We’ve created GPT-4, the latest milestone in OpenAI’s effort in scaling up deep learning. GPT-4 is a large multimodal model that, while less capable than humans in many real-world scenarios, exhibits human-level performance on various professional and academic benchmarks.

https://openai.com/research/gpt-4

At 1am today, the Open AI team tweeted the official announcement that GPT-4 is here!

GPT-4 will be one of the largest and most powerful language models developed by OpenAI, and OpenAI hopes to improve the language understanding and generation capabilities of GPT-4 by using more training data and higher model parameters.

The model parameters are expected to exceed trillions, several orders of magnitude more than the current state-of-the-art language model, GPT-3. This means GPT-4 will be better able to handle complex natural language processing tasks.

GPT-4 is a large multimodal model that receives image and text inputs and then outputs correct text responses. According to experimental results, GPT-4 performs at a human level on various professional tests and academic benchmarks. For example, it passed the mock bar exam and scored in the top 10% of test takers. In contrast, GPT-3.5 scored in the bottom 10%.

OpenAI spent six months using lessons learned from the adversarial testing program and ChatGPT to iteratively tweak GPT-4 to get the best results ever in terms of realism, controllability, and more.

Over the past two years, OpenAI has rebuilt its entire deep learning stack and worked with Azure to design a supercomputer from scratch for its workloads. A year ago, OpenAI tried the supercomputer for the first time while training GPT-3.5 and has successively found and fixed bugs and improved its theoretical foundation. The result of these improvements was an unprecedented stability in the training runs of GPT-4, so much so that OpenAI was able to accurately predict the training performance of GPT-4 ahead of time. This is the first large model to achieve this, and OpenAI says they will continue to focus on reliable extensions to further refine the method to help it achieve more robust advance prediction performance and the ability to plan for the future, which is critical for security.

OpenAI is releasing text input functionality for GPT-4 to the public via ChatGPT and APIs (with waitlists). OpenAI is actively collaborating with other companies in order to improve the usability of image input capabilities.

Today, OpenAI also released the open source code for OpenAI Evals, its framework for automatically evaluating the performance of AI models.

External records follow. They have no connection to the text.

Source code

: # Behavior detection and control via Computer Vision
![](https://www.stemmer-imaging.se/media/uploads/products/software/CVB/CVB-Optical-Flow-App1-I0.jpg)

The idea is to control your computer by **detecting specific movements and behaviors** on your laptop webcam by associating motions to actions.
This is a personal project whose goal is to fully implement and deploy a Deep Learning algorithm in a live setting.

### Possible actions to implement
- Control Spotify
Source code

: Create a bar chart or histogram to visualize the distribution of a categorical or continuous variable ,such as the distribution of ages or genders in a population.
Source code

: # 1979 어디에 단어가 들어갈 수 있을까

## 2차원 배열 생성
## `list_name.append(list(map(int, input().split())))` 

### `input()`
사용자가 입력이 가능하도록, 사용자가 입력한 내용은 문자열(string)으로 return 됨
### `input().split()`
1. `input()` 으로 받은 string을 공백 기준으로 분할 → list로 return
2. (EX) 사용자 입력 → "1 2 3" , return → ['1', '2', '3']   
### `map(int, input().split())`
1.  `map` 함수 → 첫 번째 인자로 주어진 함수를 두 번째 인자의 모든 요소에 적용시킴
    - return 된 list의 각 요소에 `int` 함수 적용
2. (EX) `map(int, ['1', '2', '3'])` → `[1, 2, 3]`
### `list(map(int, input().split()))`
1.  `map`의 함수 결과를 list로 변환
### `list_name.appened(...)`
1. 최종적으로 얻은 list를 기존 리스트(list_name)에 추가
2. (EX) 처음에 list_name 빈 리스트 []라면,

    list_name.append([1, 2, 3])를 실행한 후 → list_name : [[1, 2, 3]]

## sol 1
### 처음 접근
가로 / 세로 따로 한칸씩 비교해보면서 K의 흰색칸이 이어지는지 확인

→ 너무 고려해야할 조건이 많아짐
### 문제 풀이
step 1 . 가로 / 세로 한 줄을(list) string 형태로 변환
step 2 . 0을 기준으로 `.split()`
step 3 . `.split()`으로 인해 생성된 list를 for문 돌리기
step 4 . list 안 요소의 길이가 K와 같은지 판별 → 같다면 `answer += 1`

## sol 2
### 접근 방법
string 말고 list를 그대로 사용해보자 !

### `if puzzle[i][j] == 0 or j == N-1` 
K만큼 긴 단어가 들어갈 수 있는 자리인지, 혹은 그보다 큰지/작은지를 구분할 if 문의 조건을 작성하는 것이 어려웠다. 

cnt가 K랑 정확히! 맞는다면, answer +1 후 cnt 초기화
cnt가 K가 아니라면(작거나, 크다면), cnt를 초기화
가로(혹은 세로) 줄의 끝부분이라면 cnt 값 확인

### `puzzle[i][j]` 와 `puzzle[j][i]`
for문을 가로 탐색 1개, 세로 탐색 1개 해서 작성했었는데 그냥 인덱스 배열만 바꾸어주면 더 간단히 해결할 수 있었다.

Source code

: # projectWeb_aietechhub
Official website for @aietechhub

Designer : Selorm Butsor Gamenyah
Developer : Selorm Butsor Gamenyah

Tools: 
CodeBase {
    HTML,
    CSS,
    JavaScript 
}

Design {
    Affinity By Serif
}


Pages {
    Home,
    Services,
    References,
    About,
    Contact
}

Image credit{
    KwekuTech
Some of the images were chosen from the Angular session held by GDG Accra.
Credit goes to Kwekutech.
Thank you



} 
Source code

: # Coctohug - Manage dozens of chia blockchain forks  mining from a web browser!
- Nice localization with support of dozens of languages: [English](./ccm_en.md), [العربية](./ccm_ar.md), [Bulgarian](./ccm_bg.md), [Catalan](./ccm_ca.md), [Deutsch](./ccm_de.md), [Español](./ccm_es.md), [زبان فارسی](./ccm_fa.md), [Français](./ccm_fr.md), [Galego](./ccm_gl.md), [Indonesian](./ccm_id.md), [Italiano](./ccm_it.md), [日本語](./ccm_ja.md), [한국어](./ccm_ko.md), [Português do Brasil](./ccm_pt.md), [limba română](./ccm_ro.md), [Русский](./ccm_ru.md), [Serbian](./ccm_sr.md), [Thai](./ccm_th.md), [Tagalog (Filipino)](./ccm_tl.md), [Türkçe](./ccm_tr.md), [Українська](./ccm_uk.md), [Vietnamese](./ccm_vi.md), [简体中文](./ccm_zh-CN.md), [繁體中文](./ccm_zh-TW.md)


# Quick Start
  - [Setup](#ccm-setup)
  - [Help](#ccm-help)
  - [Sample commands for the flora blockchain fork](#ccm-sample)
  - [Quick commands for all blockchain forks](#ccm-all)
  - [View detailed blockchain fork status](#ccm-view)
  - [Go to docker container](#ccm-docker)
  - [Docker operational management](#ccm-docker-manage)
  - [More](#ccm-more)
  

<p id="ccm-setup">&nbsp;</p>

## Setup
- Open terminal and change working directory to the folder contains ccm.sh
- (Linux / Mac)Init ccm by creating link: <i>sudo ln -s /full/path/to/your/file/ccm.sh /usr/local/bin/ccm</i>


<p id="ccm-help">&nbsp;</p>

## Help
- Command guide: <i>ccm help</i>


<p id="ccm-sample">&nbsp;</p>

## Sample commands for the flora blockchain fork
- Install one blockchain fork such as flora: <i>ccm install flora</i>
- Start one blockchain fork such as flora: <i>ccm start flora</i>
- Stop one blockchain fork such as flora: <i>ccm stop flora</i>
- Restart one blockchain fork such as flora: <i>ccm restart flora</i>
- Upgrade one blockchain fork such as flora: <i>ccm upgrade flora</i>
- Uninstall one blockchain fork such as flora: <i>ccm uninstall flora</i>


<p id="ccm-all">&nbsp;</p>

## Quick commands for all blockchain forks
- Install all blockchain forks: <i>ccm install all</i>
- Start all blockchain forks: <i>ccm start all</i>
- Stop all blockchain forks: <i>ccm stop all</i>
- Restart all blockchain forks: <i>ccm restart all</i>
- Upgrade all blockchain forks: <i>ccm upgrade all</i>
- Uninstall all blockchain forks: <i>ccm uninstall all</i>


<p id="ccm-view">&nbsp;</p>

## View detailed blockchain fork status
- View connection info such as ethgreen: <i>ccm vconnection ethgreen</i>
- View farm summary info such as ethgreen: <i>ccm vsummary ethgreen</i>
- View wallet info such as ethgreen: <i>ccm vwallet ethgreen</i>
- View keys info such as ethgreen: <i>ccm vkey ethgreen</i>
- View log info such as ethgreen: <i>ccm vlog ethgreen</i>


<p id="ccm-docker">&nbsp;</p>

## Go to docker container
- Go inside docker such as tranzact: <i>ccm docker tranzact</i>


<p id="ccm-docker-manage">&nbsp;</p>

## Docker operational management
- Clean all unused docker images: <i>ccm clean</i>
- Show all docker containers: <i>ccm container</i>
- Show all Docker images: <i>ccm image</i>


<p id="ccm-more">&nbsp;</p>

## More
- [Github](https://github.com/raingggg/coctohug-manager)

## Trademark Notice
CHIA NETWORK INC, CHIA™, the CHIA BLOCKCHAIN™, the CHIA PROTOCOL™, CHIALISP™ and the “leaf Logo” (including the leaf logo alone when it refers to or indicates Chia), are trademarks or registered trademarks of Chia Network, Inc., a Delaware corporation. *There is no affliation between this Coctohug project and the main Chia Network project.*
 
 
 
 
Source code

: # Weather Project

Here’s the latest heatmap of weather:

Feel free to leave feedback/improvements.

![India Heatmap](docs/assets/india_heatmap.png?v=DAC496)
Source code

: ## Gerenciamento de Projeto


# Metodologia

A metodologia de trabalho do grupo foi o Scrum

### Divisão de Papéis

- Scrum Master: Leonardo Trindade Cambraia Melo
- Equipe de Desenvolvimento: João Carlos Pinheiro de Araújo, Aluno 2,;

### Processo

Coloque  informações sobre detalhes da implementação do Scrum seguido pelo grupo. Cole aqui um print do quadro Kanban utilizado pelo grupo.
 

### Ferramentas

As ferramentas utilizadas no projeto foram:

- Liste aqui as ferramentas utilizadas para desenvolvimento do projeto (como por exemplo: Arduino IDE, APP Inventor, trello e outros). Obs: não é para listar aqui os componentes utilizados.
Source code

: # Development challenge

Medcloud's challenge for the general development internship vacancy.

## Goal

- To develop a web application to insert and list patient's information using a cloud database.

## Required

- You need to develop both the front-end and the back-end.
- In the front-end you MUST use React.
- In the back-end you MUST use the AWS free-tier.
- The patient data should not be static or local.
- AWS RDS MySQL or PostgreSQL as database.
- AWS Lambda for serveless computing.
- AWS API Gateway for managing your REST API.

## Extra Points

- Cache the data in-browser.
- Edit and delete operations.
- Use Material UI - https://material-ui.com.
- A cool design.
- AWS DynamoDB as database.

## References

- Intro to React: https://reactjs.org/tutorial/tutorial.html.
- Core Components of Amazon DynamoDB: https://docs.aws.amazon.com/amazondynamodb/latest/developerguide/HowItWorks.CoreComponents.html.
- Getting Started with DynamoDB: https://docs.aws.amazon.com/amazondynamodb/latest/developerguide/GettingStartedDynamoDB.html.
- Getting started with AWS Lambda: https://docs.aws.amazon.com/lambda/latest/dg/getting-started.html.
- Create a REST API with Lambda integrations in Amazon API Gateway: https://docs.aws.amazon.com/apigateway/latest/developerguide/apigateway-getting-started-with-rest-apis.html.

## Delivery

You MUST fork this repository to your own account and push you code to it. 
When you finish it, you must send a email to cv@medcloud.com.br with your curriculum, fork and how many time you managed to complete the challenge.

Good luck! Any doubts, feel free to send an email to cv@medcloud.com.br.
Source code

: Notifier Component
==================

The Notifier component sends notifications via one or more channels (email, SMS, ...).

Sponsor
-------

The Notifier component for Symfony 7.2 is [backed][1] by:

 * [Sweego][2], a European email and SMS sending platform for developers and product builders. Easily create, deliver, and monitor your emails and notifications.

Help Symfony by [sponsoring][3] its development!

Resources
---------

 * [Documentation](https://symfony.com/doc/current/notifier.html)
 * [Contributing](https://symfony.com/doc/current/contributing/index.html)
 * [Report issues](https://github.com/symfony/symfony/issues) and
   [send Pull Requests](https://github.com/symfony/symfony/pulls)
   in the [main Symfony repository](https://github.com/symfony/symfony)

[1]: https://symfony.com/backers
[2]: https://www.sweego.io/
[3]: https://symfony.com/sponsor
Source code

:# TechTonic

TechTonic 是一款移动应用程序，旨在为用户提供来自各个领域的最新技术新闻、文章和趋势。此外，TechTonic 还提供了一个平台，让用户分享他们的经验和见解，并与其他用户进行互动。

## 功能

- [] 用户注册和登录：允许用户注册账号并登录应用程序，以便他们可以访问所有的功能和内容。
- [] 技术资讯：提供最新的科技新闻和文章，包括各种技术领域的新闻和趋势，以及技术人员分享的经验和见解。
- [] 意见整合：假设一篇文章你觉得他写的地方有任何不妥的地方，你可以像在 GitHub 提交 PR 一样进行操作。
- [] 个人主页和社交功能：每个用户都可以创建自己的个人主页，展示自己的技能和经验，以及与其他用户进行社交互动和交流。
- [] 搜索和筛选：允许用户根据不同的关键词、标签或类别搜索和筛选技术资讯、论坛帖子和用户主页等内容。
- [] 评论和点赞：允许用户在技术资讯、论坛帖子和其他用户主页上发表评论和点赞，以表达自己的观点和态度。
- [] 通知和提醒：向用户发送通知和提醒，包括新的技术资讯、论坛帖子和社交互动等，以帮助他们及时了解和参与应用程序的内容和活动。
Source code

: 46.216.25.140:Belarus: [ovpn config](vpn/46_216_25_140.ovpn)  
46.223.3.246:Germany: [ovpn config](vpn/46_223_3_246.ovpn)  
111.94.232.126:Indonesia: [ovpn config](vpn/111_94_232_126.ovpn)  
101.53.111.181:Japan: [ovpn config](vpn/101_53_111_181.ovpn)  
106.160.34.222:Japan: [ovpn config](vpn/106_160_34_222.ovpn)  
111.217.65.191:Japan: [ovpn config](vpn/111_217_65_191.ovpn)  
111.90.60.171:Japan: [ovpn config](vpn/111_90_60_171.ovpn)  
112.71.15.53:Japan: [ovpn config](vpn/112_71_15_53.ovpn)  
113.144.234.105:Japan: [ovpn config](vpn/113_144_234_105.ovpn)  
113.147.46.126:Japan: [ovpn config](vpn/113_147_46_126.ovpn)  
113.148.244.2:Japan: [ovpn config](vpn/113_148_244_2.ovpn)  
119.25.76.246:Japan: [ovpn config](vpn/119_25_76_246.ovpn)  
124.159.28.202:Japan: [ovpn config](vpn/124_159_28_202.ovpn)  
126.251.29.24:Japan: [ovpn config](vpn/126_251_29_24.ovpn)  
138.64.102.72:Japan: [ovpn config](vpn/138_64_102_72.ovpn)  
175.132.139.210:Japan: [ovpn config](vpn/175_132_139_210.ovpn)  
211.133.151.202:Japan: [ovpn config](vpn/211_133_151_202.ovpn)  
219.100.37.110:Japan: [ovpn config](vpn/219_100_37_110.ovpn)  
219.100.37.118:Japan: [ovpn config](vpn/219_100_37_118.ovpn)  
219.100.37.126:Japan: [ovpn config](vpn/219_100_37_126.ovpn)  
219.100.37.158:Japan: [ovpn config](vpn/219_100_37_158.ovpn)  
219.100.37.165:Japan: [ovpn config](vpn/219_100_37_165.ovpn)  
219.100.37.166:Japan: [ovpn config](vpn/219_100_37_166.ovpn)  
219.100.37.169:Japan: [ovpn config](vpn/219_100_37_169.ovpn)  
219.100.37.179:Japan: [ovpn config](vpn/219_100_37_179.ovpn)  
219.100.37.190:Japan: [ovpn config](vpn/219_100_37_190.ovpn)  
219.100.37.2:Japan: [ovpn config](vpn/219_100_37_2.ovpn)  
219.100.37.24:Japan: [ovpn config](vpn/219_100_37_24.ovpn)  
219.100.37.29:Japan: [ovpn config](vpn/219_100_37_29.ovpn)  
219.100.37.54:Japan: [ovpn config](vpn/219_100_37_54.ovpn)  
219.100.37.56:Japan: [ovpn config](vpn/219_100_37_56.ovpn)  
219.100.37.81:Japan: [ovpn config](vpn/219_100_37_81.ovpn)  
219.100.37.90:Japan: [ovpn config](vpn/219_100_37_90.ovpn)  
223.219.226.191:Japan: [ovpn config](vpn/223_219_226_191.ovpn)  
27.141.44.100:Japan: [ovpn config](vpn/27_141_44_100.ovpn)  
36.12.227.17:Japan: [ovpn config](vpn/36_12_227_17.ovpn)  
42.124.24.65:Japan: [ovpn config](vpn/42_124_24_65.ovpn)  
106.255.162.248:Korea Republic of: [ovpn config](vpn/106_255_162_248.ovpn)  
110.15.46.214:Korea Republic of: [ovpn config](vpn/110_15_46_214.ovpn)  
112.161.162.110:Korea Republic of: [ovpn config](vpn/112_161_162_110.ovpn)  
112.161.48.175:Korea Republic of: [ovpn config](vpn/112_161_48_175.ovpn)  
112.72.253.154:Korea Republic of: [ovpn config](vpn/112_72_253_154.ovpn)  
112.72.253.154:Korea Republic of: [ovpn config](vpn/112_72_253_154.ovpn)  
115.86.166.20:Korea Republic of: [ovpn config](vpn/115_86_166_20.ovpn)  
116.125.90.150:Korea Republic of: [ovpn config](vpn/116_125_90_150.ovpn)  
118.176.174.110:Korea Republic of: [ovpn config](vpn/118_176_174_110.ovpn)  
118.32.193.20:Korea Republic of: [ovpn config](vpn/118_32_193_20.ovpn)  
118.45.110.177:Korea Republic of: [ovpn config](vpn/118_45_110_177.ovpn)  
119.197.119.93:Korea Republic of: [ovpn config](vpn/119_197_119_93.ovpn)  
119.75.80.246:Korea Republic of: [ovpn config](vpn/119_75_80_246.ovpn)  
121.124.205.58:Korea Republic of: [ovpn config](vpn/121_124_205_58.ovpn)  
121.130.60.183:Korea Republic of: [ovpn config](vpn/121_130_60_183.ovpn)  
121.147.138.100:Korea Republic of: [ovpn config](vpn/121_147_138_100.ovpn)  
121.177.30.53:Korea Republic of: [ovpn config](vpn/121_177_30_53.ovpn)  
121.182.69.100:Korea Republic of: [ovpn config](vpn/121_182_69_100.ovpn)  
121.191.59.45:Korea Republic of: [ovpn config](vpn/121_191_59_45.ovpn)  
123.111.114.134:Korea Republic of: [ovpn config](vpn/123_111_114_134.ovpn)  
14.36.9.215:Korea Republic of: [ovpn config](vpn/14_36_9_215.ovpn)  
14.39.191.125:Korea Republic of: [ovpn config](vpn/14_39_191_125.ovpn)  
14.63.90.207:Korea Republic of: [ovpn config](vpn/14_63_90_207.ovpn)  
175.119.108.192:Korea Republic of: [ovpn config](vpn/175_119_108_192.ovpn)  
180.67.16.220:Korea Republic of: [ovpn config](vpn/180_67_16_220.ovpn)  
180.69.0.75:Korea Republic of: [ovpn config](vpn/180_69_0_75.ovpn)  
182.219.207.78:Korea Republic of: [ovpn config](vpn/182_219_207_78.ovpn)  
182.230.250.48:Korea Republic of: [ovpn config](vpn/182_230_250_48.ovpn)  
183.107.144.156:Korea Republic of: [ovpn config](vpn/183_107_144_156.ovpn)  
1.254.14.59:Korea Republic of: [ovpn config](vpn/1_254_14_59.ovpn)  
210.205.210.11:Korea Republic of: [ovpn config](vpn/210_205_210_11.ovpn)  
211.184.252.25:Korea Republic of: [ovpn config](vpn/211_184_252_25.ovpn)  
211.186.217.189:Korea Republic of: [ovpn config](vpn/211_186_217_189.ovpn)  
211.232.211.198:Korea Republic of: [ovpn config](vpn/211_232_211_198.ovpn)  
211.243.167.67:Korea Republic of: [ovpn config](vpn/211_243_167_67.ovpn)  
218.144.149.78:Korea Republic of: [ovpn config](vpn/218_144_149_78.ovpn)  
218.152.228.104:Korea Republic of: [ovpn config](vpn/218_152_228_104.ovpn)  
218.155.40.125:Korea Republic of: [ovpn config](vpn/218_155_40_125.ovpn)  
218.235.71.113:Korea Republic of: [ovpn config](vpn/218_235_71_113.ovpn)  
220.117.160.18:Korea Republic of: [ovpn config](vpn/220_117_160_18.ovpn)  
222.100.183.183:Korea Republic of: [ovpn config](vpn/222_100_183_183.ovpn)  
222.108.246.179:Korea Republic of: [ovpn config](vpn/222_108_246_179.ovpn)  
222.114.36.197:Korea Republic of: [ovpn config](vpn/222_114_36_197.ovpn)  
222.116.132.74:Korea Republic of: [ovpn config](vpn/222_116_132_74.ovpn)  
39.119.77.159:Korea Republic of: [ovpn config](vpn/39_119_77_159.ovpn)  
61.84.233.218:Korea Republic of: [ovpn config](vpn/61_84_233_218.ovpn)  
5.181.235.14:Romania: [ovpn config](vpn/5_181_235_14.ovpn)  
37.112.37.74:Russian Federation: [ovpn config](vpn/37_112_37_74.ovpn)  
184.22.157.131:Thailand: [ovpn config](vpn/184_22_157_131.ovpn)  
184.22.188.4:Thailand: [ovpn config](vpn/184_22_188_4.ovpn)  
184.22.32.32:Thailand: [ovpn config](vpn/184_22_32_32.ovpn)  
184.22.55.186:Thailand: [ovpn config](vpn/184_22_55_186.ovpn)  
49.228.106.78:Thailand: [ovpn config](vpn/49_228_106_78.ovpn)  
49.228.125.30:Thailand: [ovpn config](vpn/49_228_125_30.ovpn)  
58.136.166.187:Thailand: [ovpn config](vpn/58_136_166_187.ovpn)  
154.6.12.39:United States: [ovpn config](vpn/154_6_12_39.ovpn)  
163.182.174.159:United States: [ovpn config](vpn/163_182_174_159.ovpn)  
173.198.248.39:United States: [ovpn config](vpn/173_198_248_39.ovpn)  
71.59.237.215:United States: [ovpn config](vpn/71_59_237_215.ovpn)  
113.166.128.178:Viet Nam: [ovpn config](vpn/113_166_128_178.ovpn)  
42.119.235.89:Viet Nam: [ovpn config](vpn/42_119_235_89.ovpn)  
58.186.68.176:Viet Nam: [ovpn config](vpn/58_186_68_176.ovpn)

This initiative is designed to enable a wide range of users to point out flaws in models and help OpenAI further improve model performance.

Ability

It is worth noting that the differences between GPT-3.5 and GPT-4 are subtle and significant. The difference only becomes apparent when the task complexity reaches a high enough threshold - GPT-4 is more reliable, more creative, and capable of handling more subtle instructions than GPT-3.5. To compare the differences between the two models, OpenAI conducted experiments in various benchmark tests and some mock exams designed for humans.

Exam results (ordered by GPT 3.5 performance) Exam results (ordered by GPT 3.5 performance)

OpenAI conducted a traditional benchmark test on GPT-4 to evaluate its machine learning model performance. The results show that GPT-4 performs significantly better in large language models and most SOTA models.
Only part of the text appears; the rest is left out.